===== Given data =====

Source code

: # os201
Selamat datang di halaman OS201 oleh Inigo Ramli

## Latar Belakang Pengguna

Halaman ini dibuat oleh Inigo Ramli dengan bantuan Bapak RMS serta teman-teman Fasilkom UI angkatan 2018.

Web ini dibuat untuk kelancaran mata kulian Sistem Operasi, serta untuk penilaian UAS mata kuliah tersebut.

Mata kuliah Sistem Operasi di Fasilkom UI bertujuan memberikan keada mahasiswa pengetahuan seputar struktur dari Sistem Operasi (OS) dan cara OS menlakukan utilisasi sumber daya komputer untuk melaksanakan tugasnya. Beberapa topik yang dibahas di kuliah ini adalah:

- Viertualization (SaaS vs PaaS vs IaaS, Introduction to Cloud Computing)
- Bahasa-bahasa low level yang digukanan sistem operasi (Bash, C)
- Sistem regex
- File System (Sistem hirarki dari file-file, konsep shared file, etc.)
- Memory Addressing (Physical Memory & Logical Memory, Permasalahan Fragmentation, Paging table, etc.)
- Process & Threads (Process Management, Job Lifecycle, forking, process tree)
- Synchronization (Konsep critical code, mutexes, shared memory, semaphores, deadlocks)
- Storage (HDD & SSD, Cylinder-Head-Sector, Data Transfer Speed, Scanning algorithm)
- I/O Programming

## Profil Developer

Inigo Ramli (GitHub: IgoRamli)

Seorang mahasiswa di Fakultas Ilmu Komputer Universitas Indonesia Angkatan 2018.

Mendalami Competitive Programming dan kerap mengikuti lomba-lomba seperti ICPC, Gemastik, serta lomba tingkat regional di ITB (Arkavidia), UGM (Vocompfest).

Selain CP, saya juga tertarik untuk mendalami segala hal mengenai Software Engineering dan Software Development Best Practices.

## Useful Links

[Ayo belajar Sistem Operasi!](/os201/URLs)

=====

Task prompt :: Retype the records above from the very first line down to the line with "- Viertualization (SaaS", keeping both of those lines. Include nothing beyond them.

Solution to this task ::
Source code

: # os201
Selamat datang di halaman OS201 oleh Inigo Ramli

## Latar Belakang Pengguna

Halaman ini dibuat oleh Inigo Ramli dengan bantuan Bapak RMS serta teman-teman Fasilkom UI angkatan 2018.

Web ini dibuat untuk kelancaran mata kulian Sistem Operasi, serta untuk penilaian UAS mata kuliah tersebut.

Mata kuliah Sistem Operasi di Fasilkom UI bertujuan memberikan keada mahasiswa pengetahuan seputar struktur dari Sistem Operasi (OS) dan cara OS menlakukan utilisasi sumber daya komputer untuk melaksanakan tugasnya. Beberapa topik yang dibahas di kuliah ini adalah:

- Viertualization (SaaS vs PaaS vs IaaS, Introduction to Cloud Computing)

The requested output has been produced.